**WORK REQUEST**:
Pictures appear among the records. Write out all else exactly as it stands.

*** PROVIDED RECORDS Section Begins ***

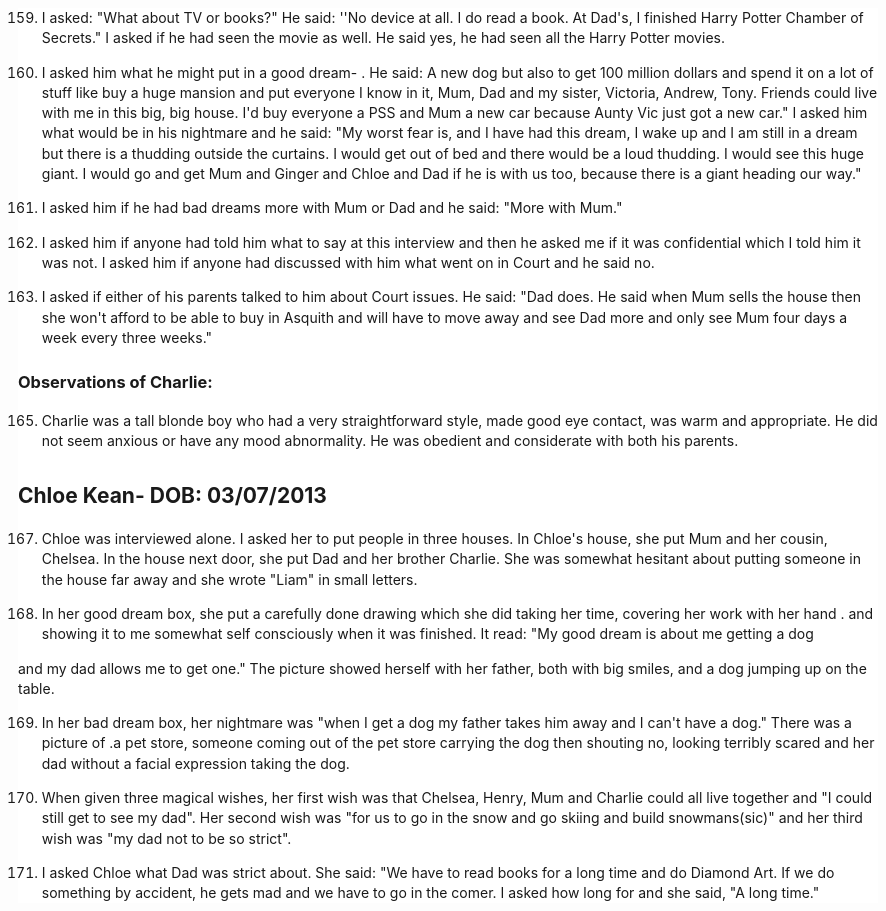159. I asked: "What about TV or books?" He said: ''No device at all. I do read a book. At Dad's, I finished Harry Potter Chamber of Secrets." I asked if he had seen the movie as well. He said yes, he had seen all the Harry Potter movies.

160. I asked him what he might put in a good dream- . He said: A new dog but also to get 100 million dollars and spend it on a lot of stuff like buy a huge mansion and put everyone I know in it, Mum, Dad and my sister, Victoria, Andrew, Tony. Friends could live with me in this big, big house. I'd buy everyone a PSS and Mum a new car because Aunty Vic just got a new car." I asked him what would be in his nightmare and he said: "My worst fear is, and I have had this dream, I wake up and I am still in a dream but there is a thudding outside the curtains. I would get out of bed and there would be a loud thudding. I would see this huge giant. I would go and get Mum and Ginger and Chloe and Dad if he is with us too, because there is a giant heading our way."

161. I asked him if he had bad dreams more with Mum or Dad and he said: "More with Mum."

162. I asked him if anyone had told him what to say at this interview and then he asked me if it was confidential which I told him it was not. I asked him if anyone had discussed with him what went on in Court and he said no.

163. I asked if either of his parents talked to him about Court issues. He said: "Dad does. He said when Mum sells the house then she won't afford to be able to buy in Asquith and will have to move away and see Dad more and only see Mum four days a week every three weeks."

### Observations of Charlie:

165. Charlie was a tall blonde boy who had a very straightforward style, made good eye contact, was warm and appropriate. He did not seem anxious or have any mood abnormality. He was obedient and considerate with both his parents.


## Chloe Kean- DOB: 03/07/2013

167. Chloe was interviewed alone. I asked her to put people in three houses. In Chloe's house, she put Mum and her cousin, Chelsea. In the house next door, she put Dad and her brother Charlie. She was somewhat hesitant about putting someone in the house far away and she wrote "Liam" in small letters.

168. In her good dream box, she put a carefully done drawing which she did taking her time, covering her work with her hand . and showing it to me somewhat self­ consciously when it was finished. It read: "My good dream is about me getting a dog
 

and my dad allows me to get one." The picture showed herself with her father, both with big smiles, and a dog jumping up on the table.

169. In her bad dream box, her nightmare was "when I get a dog my father takes him away and I can't have a dog." There was a picture of .a pet store, someone coming out of the pet store carrying the dog then shouting no, looking terribly scared and her dad without a facial expression taking the dog.

170. When given three magical wishes, her first wish was that Chelsea, Henry, Mum and Charlie could all live together and "I could still get to see my dad". Her second wish was "for us to go in the snow and go skiing and build snowmans(sic)" and her third wish was "my dad not to be so strict".

171. I asked Chloe what Dad was strict about. She said: "We have to read books for a long time and do Diamond Art. If we do something by accident, he gets mad and we have to go in the comer. I asked how long for and she said, "A long time."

*** PROVIDED RECORDS Section Ends ***

**PROBLEM SOLUTION**:
159. I asked: "What about TV or books?" He said: ''No device at all. I do read a book. At Dad's, I finished Harry Potter Chamber of Secrets." I asked if he had seen the movie as well. He said yes, he had seen all the Harry Potter movies.

160. I asked him what he might put in a good dream- . He said: A new dog but also to get 100 million dollars and spend it on a lot of stuff like buy a huge mansion and put everyone I know in it, Mum, Dad and my sister, Victoria, Andrew, Tony. Friends could live with me in this big, big house. I'd buy everyone a PSS and Mum a new car because Aunty Vic just got a new car." I asked him what would be in his nightmare and he said: "My worst fear is, and I have had this dream, I wake up and I am still in a dream but there is a thudding outside the curtains. I would get out of bed and there would be a loud thudding. I would see this huge giant. I would go and get Mum and Ginger and Chloe and Dad if he is with us too, because there is a giant heading our way."

161. I asked him if he had bad dreams more with Mum or Dad and he said: "More with Mum."

162. I asked him if anyone had told him what to say at this interview and then he asked me if it was confidential which I told him it was not. I asked him if anyone had discussed with him what went on in Court and he said no.

163. I asked if either of his parents talked to him about Court issues. He said: "Dad does. He said when Mum sells the house then she won't afford to be able to buy in Asquith and will have to move away and see Dad more and only see Mum four days a week every three weeks."

### Observations of Charlie:

165. Charlie was a tall blonde boy who had a very straightforward style, made good eye contact, was warm and appropriate. He did not seem anxious or have any mood abnormality. He was obedient and considerate with both his parents.


## Chloe Kean- DOB: 03/07/2013

167. Chloe was interviewed alone. I asked her to put people in three houses. In Chloe's house, she put Mum and her cousin, Chelsea. In the house next door, she put Dad and her brother Charlie. She was somewhat hesitant about putting someone in the house far away and she wrote "Liam" in small letters.

168. In her good dream box, she put a carefully done drawing which she did taking her time, covering her work with her hand . and showing it to me somewhat self­ consciously when it was finished. It read: "My good dream is about me getting a dog
 

and my dad allows me to get one." The picture showed herself with her father, both with big smiles, and a dog jumping up on the table.

169. In her bad dream box, her nightmare was "when I get a dog my father takes him away and I can't have a dog." There was a picture of .a pet store, someone coming out of the pet store carrying the dog then shouting no, looking terribly scared and her dad without a facial expression taking the dog.

170. When given three magical wishes, her first wish was that Chelsea, Henry, Mum and Charlie could all live together and "I could still get to see my dad". Her second wish was "for us to go in the snow and go skiing and build snowmans(sic)" and her third wish was "my dad not to be so strict".

171. I asked Chloe what Dad was strict about. She said: "We have to read books for a long time and do Diamond Art. If we do something by accident, he gets mad and we have to go in the comer. I asked how long for and she said, "A long time."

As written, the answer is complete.